The ATMega8 as well as a lot of other microcontrollers from major vendors like Microchip and Atmel comes equipped with a good amount of `flash' memory - non volatile memory which can be erased using electrical signals. The basic idea is to write programs (mostly in assembly language or C) on the PC and convert them to machine code belonging to the target microcontroller's instruction set. Once this is done, the machine code can be transferred to the non-volatile memory of the microcontroller via simple circuits connected to the serial or parallel port. This process is called `programming' or `burning' the micro.
The two factors to be considered when choosing GNU/Linux as your platform for hobby microcontroller based development are:
Copy the following packages from the LFY CD onto a directory (say /usr/local/src) of your GNU/Linux box.
The first step is to compile and install `binutils' (I am assuming that your current directory is /usr/local/src and that all the packages have been extracted to folders under the same directory).
mkdir /usr/local/avr cd binutils-2.15 mkdir avrobj; cd avrobj ../configure --target=avr --prefix=/usr/local/avr --disable-nls make; make install
Next, we have to build and install a version of GCC which is capable of generating assembly code for the Atmel AVR and ATMega family of microcontrollers.
export PATH=$PATH:/usr/local/avr/bin cd gcc-3.4.2 mkdir avrobj; cd avrobj ../configure --target=avr --prefix=/usr/local/avr --disable-nls --enable-language=c make; make install
We are almost done; only thing remaining is to build the avr C library:
cd avr-libc-1.0.4 export PREFIX=/usr/local/avr sh ./doconf ./domake cd build make install
That's it! We have installed a complete `pure GNU' development environment for our favourite microcontroller.

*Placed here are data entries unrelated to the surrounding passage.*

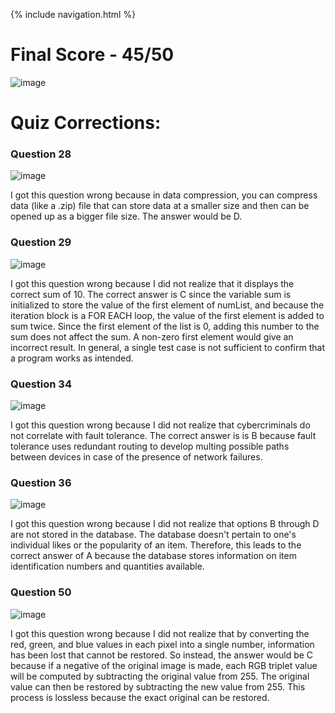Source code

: {% include navigation.html %}

# Final Score - 45/50
![image](https://user-images.githubusercontent.com/89278326/164792611-5e360494-032e-4139-8bac-b35e3f813bf1.png)
 
# Quiz Corrections:
### Question 28
![image](https://user-images.githubusercontent.com/89278326/164945009-1928b875-e7a9-4bf5-8271-99849039d8ef.png)

I got this question wrong because in data compression, you can compress data (like a .zip) file that can store data at a smaller size and then can be opened up as a bigger file size. The answer would be D.

### Question 29
![image](https://user-images.githubusercontent.com/89278326/164946542-328067ee-de03-4fb4-914f-7188bd1d94d0.png)

I got this question wrong because I did not realize that it displays the correct sum of 10. The correct answer is C since the variable sum is initialized to store the value of the first element of numList, and because the iteration block is a FOR EACH loop, the value of the first element is added to sum twice. Since the first element of the list is 0, adding this number to the sum does not affect the sum. A non-zero first element would give an incorrect result. In general, a single test case is not sufficient to confirm that a program works as intended. 

### Question 34
![image](https://user-images.githubusercontent.com/89278326/164946841-7ea35d99-a0ae-490a-87cf-6e0d66e24e02.png)

I got this question wrong because I did not realize that cybercriminals do not correlate with fault tolerance. The correct answer is is B because fault tolerance uses redundant routing to develop multing possible paths between devices in case of the presence of network failures. 

### Question 36
![image](https://user-images.githubusercontent.com/89278326/164946972-4753cd2a-7aed-4b6c-8fde-a73f9c9aafa8.png)

I got this question wrong because I did not realize that options B through D are not stored in the database. The database doesn't pertain to one's individual likes or the popularity of an item. Therefore, this leads to the correct answer of A because the database stores information on item identification numbers and quantities available.

### Question 50
![image](https://user-images.githubusercontent.com/89278326/164948162-e5c2f2d0-2c33-4633-96e4-96f22b77c961.png)

I got this question wrong because I did not realize that by converting the red, green, and blue values in each pixel into a single number, information has been lost that cannot be restored. So instead, the answer would be C because if a negative of the original image is made, each RGB triplet value will be computed by subtracting the original value from 255. The original value can then be restored by subtracting the new value from 255. This process is lossless because the exact original can be restored.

PC programmers have it easy; once they install a compiler/interpreter for their favourite programming language, they can write a `hello,world' program and have it running instantly. It's not so simple for an embedded system programmer. Compiling the program is just half the job - the other half is downloading the code to the target microcontroller and getting it running. We will do things one step at a time - we will first write a simple C program and convert it to machine code, just to make sure that our newly installed development environment is working fine. We shall then build a simple downloading circuit and use a program called `sp12' to transfer the machine code to the microcontroller.
Here is our test program:
/* a.c, simple test program */
#include <avr/io.h>
main()
{
uint8_t c = 1;
}
We will compile it as shown below(make sure that /usr/local/avr/bin
is in the path):
avr-gcc -mmcu=atmega8 -Os a.c
Try running the resulting `a.out'. You will get an error message:
./a.out: cannot execute binary file
The reason is that `a.out' contains machine code which will work only on the ATMega8 microcontroller and not on the host PC. This machine code has to be downloaded to the microcontroller using a special program (we will use a very capable tool called `sp12'). But there is one problem. Programs like `sp12' are not capable of deciphering the structure of complex machine code files. The machine code has to be stored in one of two very simple formats - either the Intel Hex format or the Motorola S-record format. Fortunately, a GNU utility called `avr-objcopy' is capable of converting `a.out' into Intel Hex file format which `sp12' is capable of understanding. Here is how you invoke this command:
avr-objcopy -j .text -j .data -O ihex a.out a.hex
Here is part of the resulting Intel Hex format file, `a.hex':
:1000000012C02BC02AC029C028C027C026C025C0C6 :1000100024C023C022C021C020C01FC01EC01DC0DCThe machine code is represented as readable hexadecimal numbers.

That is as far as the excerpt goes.